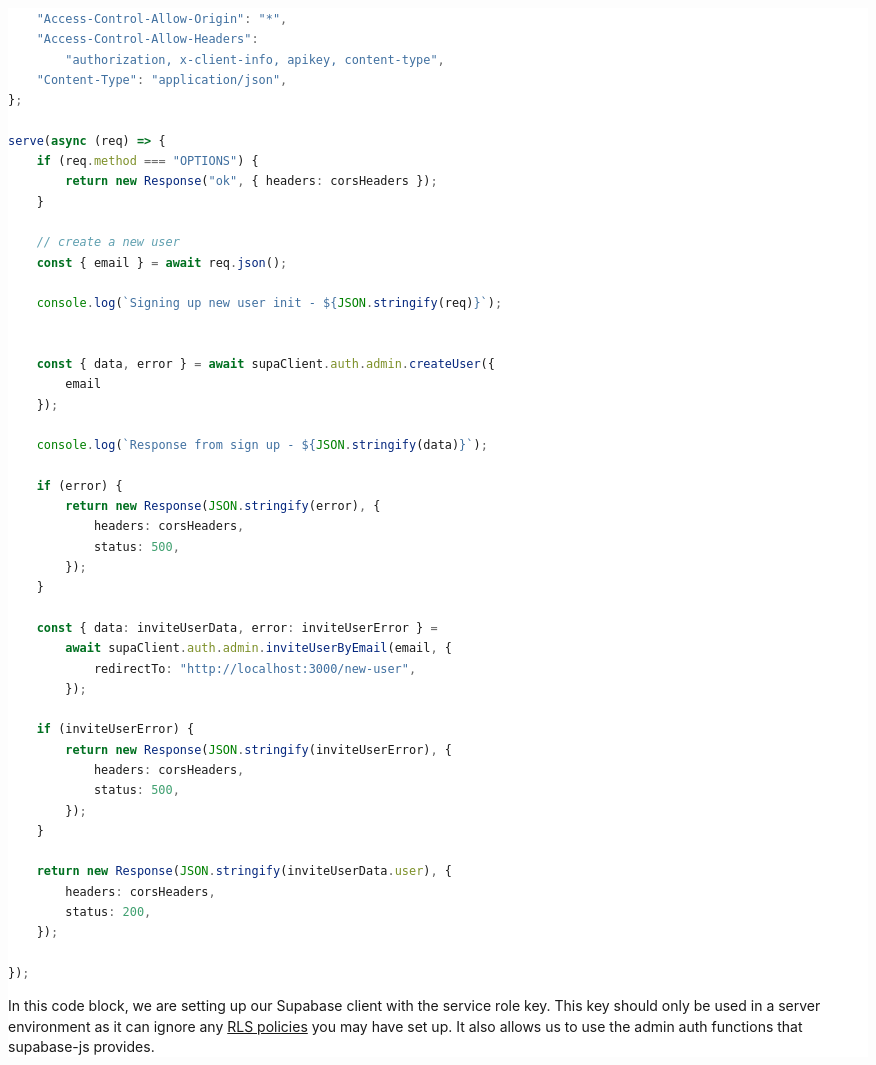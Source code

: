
```typescript
	"Access-Control-Allow-Origin": "*",
	"Access-Control-Allow-Headers":
		"authorization, x-client-info, apikey, content-type",
	"Content-Type": "application/json",
};

serve(async (req) => {
	if (req.method === "OPTIONS") {
		return new Response("ok", { headers: corsHeaders });
	}

	// create a new user
	const { email } = await req.json();

	console.log(`Signing up new user init - ${JSON.stringify(req)}`);


	const { data, error } = await supaClient.auth.admin.createUser({
		email
	});

	console.log(`Response from sign up - ${JSON.stringify(data)}`);

	if (error) {
		return new Response(JSON.stringify(error), {
			headers: corsHeaders,
			status: 500,
		});
	}

	const { data: inviteUserData, error: inviteUserError } =
		await supaClient.auth.admin.inviteUserByEmail(email, {
			redirectTo: "http://localhost:3000/new-user",
		});

	if (inviteUserError) {
		return new Response(JSON.stringify(inviteUserError), {
			headers: corsHeaders,
			status: 500,
		});
	}

	return new Response(JSON.stringify(inviteUserData.user), {
		headers: corsHeaders,
		status: 200,
	});

});
```

In this code block, we are setting up our Supabase client with the service role key. This key should only be used in a server environment as it can ignore any [RLS policies](https://supabase.com/docs/guides/auth/row-level-security) you may have set up. It also allows us to use the admin auth functions that supabase-js provides.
----------
Run a filter over the data above and keep each line that contains the word "inviteUserData".

	const { data: inviteUserData, error: inviteUserError } =
	return new Response(JSON.stringify(inviteUserData.user), {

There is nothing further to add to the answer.